Behaviour of structural engineered cementitious composites under dynamic tensile loading and elevated temperatures: Fid-Bau Portal

Behaviour of structural engineered cementitious composites under dynamic tensile loading and elevated temperatures

Chen, Meng / Wang, Yuting / Zhang, Tong / Zhang, Mingzhong

Highlights • Experimental study on dynamic splitting tensile properties of ECC at elevated temperatures. • Mechanical properties of ECC increased first and then dropped at elevated temperatures. • Dynamic splitting tensile properties of ECC went up with the rising strain rate. • ECC exhibited tensile failure first and then coupled tensile-shear failure.
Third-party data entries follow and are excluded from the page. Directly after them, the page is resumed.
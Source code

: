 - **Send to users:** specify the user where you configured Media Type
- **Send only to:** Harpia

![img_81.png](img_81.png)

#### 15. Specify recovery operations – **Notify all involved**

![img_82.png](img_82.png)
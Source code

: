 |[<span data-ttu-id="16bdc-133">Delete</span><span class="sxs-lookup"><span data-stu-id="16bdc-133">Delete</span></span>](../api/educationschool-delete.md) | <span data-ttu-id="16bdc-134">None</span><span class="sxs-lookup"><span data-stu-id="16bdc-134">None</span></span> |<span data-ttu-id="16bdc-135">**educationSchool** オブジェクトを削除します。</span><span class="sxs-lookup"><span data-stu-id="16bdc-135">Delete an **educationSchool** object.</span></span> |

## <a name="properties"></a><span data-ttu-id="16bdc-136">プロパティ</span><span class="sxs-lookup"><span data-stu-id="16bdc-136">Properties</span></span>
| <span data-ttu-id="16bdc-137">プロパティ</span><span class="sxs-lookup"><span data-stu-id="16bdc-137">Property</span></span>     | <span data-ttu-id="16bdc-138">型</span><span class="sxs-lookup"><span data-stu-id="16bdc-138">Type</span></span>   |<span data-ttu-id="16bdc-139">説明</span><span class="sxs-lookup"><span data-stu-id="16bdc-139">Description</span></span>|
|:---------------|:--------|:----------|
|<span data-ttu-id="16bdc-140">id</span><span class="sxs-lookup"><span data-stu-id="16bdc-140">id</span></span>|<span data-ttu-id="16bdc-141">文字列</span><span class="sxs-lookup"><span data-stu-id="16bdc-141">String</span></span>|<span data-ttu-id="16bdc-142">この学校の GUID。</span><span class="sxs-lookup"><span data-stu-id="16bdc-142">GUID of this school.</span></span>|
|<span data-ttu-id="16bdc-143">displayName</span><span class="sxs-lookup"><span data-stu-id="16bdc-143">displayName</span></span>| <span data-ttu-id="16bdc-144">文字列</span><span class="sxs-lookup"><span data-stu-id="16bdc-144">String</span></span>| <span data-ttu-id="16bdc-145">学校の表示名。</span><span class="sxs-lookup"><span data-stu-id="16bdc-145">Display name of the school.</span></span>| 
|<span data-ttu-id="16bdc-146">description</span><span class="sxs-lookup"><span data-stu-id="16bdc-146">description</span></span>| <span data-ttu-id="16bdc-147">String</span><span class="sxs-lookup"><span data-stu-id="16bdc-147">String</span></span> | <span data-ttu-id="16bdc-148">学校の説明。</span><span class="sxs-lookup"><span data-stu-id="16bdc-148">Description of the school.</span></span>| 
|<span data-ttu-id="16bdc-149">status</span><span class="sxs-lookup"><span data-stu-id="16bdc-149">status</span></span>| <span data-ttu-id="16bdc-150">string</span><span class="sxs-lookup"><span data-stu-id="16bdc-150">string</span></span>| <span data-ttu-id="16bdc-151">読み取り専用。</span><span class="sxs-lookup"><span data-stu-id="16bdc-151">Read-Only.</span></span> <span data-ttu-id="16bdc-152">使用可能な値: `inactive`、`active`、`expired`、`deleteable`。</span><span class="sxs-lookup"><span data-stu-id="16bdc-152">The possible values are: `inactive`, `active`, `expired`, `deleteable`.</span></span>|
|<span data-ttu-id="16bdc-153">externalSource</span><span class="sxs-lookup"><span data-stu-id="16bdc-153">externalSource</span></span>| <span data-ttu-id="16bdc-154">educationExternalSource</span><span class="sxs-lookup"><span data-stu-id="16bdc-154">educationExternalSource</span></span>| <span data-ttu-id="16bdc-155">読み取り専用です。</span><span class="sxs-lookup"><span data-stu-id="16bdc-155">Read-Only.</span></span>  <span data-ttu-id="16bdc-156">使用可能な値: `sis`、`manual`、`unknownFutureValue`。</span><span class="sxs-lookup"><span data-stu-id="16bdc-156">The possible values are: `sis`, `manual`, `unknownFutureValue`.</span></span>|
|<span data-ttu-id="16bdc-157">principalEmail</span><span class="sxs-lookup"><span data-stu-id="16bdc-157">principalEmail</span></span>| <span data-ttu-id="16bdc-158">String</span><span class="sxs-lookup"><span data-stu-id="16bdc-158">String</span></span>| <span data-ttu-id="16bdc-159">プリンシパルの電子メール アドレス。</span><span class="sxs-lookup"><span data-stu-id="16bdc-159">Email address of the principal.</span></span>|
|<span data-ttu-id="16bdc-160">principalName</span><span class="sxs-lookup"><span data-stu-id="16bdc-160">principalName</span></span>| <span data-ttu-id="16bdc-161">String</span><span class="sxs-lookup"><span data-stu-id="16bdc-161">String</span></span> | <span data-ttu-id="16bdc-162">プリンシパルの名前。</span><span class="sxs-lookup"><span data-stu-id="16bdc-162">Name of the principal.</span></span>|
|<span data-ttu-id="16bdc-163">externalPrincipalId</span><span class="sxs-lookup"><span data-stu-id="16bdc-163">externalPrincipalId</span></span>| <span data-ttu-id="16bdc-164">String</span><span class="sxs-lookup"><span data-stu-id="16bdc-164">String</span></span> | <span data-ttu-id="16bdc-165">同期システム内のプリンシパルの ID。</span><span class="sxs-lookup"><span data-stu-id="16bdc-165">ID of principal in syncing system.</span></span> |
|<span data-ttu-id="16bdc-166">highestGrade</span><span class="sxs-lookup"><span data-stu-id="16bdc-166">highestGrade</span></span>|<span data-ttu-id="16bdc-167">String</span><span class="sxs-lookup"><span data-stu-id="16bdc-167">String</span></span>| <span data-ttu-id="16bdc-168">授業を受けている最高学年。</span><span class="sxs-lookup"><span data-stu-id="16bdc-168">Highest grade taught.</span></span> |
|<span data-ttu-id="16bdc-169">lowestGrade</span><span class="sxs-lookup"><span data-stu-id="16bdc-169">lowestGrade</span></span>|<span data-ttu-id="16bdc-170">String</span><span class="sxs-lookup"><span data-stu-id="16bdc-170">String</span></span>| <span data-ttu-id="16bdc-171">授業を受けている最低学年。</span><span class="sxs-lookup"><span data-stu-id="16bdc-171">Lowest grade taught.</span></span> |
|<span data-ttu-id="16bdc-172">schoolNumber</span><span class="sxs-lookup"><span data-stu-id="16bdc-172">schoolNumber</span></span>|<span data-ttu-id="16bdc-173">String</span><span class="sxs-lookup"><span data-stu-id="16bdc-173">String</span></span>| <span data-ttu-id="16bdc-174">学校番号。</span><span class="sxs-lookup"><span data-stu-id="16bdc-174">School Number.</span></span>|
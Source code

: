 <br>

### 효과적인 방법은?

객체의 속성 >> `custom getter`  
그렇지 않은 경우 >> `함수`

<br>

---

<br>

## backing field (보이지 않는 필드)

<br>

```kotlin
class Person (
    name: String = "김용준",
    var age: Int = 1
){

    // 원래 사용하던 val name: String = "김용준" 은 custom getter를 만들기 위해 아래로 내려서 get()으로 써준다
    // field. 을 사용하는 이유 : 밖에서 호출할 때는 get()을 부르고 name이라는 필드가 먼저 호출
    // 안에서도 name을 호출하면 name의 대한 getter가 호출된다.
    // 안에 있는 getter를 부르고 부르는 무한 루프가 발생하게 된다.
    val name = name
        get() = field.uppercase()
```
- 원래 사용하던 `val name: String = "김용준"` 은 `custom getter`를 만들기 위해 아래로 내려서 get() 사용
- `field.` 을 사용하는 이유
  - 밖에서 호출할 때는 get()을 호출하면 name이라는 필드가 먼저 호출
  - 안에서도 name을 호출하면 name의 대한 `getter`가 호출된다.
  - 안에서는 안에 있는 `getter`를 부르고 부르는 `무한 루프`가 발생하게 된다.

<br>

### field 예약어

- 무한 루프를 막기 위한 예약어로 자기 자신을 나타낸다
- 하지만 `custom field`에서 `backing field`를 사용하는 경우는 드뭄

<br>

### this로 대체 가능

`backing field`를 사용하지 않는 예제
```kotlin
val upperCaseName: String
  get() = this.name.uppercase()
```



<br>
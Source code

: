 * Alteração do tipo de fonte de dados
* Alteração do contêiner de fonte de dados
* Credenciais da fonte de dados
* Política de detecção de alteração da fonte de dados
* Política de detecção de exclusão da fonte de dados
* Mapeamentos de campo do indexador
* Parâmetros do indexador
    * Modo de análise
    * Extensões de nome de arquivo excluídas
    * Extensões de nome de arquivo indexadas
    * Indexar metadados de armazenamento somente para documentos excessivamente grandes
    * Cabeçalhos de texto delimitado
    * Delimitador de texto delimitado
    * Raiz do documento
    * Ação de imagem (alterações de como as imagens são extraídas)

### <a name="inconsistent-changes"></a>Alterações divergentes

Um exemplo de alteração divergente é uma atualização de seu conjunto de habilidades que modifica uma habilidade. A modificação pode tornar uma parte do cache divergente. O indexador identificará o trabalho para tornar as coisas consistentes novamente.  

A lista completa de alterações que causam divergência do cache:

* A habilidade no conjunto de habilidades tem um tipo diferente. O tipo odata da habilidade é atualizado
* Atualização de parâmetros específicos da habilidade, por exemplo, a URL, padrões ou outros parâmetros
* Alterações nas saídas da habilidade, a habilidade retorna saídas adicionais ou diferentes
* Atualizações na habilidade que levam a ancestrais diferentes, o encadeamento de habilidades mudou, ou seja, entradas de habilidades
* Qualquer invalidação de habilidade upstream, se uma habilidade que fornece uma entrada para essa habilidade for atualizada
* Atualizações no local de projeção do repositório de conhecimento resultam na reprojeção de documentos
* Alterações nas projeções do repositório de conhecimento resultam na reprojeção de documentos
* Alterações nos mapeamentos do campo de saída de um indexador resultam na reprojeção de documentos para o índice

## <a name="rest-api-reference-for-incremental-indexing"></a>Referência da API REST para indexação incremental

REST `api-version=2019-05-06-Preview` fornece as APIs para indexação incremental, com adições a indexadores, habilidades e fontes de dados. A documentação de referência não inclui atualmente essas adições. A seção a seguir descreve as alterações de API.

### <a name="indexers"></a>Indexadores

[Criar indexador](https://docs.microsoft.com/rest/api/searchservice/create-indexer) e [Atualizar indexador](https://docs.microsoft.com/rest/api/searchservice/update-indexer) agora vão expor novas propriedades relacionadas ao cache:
Abstract This paper presents a systematic study on dynamic splitting tensile properties of polyvinyl alcohol (PVA) fibre reinforced engineered cementitious composites (ECC) after exposure to elevated temperatures up to 800 °C under strain rates of 4.34 to 10.95 s⁻¹. A series of tests were conducted to characterise the weight loss, elastic modulus, uniaxial tensile properties, static and dynamic splitting tensile behaviour, and pore pressure, as well as the chemical and microstructural evolution of ECC. Results indicate that the dynamic splitting tensile properties of ECC went up with the increasing strain rate regardless of heated temperatures due to strain rate effect. The dynamic splitting strength, dynamic increase factor and energy dissipation of ECC reached the maximum values at 105 °C, which can be ascribed to the enhanced fibre-matrix bond and further hydration of fly ash. However, the dynamic tensile properties of ECC reduced at over 250 °C due to the melting of PVA fibres, thermally induced microcracks and dehydration of hydration products. At 800 °C, the dynamic splitting tensile strength and dissipated energy of ECC dropped by 81.0–83.2% and 88.4–89.1% over the measured strain rate range, relative to that at 20 °C. In addition, the main role for resisting dynamic loading was gradually transferred from fibre debonding-elongating action to crack propagation at over 400 °C. Accordingly, the failure patterns of ECC changed from tensile failure with the main central crack to coupled tensile-shear failure with multiple cracks.